Monday, August 24, 2015

Making change

I think we're enjoying an early Augtober. This happens frequently in My Minnesota so I'm not going to panic just yet, unlike those "investors" worldwide who seem to be panicking because the world economy isn't growing at more than a 15%/year  rate. I realize that most of us humans resist change. I know I certainly do. I also realize that we've created a world economy that isn't sustainable. That means if we care about our future, our children, their children, and our own old age, we need to change. The more we resist change because it doesn't fit our unrealistic expectations, the more traumatic the effect will be when change does occur. Would we rather have lots of little quakes or just one that's 9.1 on the Richter scale? We can't stop the tectonic plates from moving.

I usually find it easier to adjust to a gradual change. From what I've read, species evolution can better adapt if the rate of change isn't excessive? That (sort of) brings us back to Augtober. During the past week, I've seen a handful of trees in scattered locations that have begun to put on autumnal hues. Several of the plants have already changed from blooms to seed heads. The local dragonfly population has thinned out and, thank God, so have the deer flies. All of this before the state fair has even started.

a hint of color changes to come
a hint of color changes to come
Photo by J. Harrington


dried seed heads in front of goldenrod
dried seed heads in front of goldenrod
Photo by J. Harrington

Two weeks ago we reached this year's world overshoot day. We still have about four and a half months to go this year. We're acting like the person who tells their bank "I can't be overdrawn, I still have checks left." Detroit relied on the auto industry just as the Iron Range and much of northern Minnesota has relied on mining and forestry as extractive industries and western and southern Minnesota is relying on industrial agriculture as an extractive industry, with southwestern Minnesota trying to import water from the Missouri River in South Dakota, in part because the industrial farms have polluted most available surface and groundwater. Northern Minnesota and its mining are busy trashing those water sources. Remember the Pete Seeger song, Where have all the flowers gone? It has the chorus "When will they ever learn? [repeat] Does that seem to fit what we're doing to our home state as well as our home planet?

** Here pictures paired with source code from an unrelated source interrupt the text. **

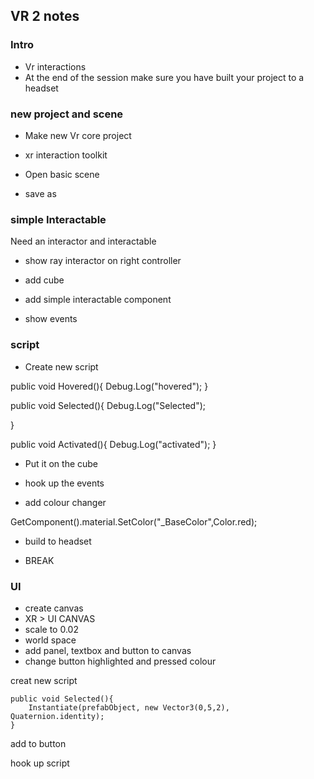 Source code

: ## VR 2 notes

### Intro

- Vr interactions 
- At the end of the session make sure you have built your project to a headset

### new project and scene

- Make new Vr core project

- xr interaction toolkit

- Open basic scene
- save as



### simple Interactable

Need an interactor and interactable

- show ray interactor on right controller

- add cube
- add simple interactable component
- show events


### script

- Create new script

public void Hovered(){
	Debug.Log("hovered");
}

public void Selected(){
	Debug.Log("Selected");

}

public void Activated(){
	Debug.Log("activated");
}

- Put it on the cube

- hook up the events

- add colour changer

GetComponent<Renderer>().material.SetColor("_BaseColor",Color.red);


- build to headset

- BREAK

### UI

- create canvas
- XR > UI CANVAS
- scale to 0.02
- world space
- add panel, textbox and button to canvas
- change button highlighted and pressed colour


creat new script


    public void Selected(){
        Instantiate(prefabObject, new Vector3(0,5,2), Quaternion.identity);
    }
 
add to button

hook up script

And yet, there are alternatives. The Massachusetts Institute of Technology has been doing work on "green mining." They note from one case study that
"Some major changes in their environmental mining policy since closing in 2002 include:
  • Changes in tailings storage. Paste-tailings are now dried out and laid flat in a facility, which makes them less volatile and and more compact. This reduces:
  • The supply of fresh water needed, since the water from tailings can be recycled
  • Chemical reagents in tailings that can be recycled along with the water
  • Eliminates the need for 120 evaporation ponds ("Molycorp Innovations," 2012).
  • New technologies which use the excess cerium in stockpiles. Xsorbx uses cerium's magnetic properties to remove phosphorus from water ("Molycorp annual report," 2011).
  • Using waste heat from mining to generate steam and power, thus decreasing the carbon footprint.
In addition to being less environmentally damaging, these changes also reduce Molycorp's production cost by saving on water, chemical reagents, heat, power and total area used for stockpiling and waste piles. As such, these regulations are both environmentally friendly and economically feasible."
It would seem that some of us are able to learn some of the time. There's hope.

The Waking

By Theodore Roethke 

I wake to sleep, and take my waking slow.   
I feel my fate in what I cannot fear.   
I learn by going where I have to go.

We think by feeling. What is there to know?   
I hear my being dance from ear to ear.   
I wake to sleep, and take my waking slow.

Of those so close beside me, which are you?   
God bless the Ground!   I shall walk softly there,   
And learn by going where I have to go.

Light takes the Tree; but who can tell us how?   
The lowly worm climbs up a winding stair;   
I wake to sleep, and take my waking slow.

Great Nature has another thing to do   
To you and me; so take the lively air,   
And, lovely, learn by going where to go.

This shaking keeps me steady. I should know.   
What falls away is always. And is near.   
I wake to sleep, and take my waking slow.   
I learn by going where I have to go.